Oracles Aktienkurs sinkt trotz Investitionen in KI

Oracle Stock

Oracle (NYSE: ORCL), der von Larry Ellison mitgegründete Enterprise-Software-Riese, hat in den letzten Monat um etwa 5% nachgegeben, trotz schwerer Investitionen in KI. Das Unternehmen hat seine Bemühungen um KI-getriebene Innovation bisher nicht in die erwartete Aktienperformance umsetzen können. Es stellt sich die natürliche Frage: Warum ist das der Fall?

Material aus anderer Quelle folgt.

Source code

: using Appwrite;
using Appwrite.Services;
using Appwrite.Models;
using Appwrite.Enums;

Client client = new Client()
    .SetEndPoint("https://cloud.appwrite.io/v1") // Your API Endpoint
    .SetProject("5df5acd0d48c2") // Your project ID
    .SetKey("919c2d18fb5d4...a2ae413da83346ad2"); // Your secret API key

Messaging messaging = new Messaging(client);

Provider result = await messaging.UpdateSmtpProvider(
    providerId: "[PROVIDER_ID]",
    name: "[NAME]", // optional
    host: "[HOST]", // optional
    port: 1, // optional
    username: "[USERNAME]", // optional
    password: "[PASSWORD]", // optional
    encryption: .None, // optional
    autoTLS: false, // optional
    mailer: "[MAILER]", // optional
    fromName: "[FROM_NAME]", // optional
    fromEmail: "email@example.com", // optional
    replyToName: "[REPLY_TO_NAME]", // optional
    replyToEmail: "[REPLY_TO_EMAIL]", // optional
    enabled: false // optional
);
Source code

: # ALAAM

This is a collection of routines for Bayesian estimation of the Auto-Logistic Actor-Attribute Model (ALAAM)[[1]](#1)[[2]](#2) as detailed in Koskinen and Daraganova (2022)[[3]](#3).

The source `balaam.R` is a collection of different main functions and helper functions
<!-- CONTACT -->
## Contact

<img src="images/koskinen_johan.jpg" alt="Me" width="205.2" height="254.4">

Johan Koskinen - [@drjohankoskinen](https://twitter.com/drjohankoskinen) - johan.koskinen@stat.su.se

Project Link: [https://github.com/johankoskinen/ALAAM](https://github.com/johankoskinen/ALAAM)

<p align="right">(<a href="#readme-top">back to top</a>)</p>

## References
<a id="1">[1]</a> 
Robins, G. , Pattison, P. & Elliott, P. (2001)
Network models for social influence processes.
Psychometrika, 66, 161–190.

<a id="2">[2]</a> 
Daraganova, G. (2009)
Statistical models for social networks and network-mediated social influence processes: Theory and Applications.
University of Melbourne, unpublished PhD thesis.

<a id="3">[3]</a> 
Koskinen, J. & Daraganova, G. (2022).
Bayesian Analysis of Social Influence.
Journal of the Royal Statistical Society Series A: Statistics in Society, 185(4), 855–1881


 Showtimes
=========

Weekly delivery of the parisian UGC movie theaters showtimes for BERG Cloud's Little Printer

Der Hauptgrund für den Rückgang des Aktienkurses lässt sich wie folgt zusammenfassen:

Die Monetarisierung von KI erfordert mehr Zeit als zunächst angenommen. Laut Pat Walravens, einem Analysten von Citizens JMP Securities, ist dies ein häufiges Thema in der Technologiebranche. Die Geschichte der Technologieannahme hat gezeigt, dass die Erzielung erheblicher Renditen aus KI-Investitionen oft Geduld erfordert.

Die Ergebnisse des ersten Quartals des Geschäftsjahres 2024 von Oracle zeigten einen Anstieg des Umsatzes um 8,7% im Vergleich zum Vorjahr, was einem deutlichen Rückgang gegenüber dem Wachstum von 18% im gleichen Zeitraum 2022 entspricht. Das Unternehmen hat generative KI-Funktionen in seine Software as a Service (SaaS)-Angebote integriert und gleichzeitig Rechenzentren aufgebaut, um die erforderliche Rechenleistung für KI-Modelle bereitzustellen. Diese Bemühungen spiegeln sich jedoch noch nicht positiv in seinen Finanzzahlen wider.

Jamie Meyers, ein Analyst von Laffer Tengler Securities, wies darauf hin, dass der erhebliche Kapitaleinsatz für den Hochlauf von KI-Produkten den freien Cashflow negativ beeinflusst. Dies wirkt sich wiederum auf die kurzfristige Bewertung des Unternehmens aus, wird aber als Kompromiss für ein höheres langfristiges Wachstum angesehen.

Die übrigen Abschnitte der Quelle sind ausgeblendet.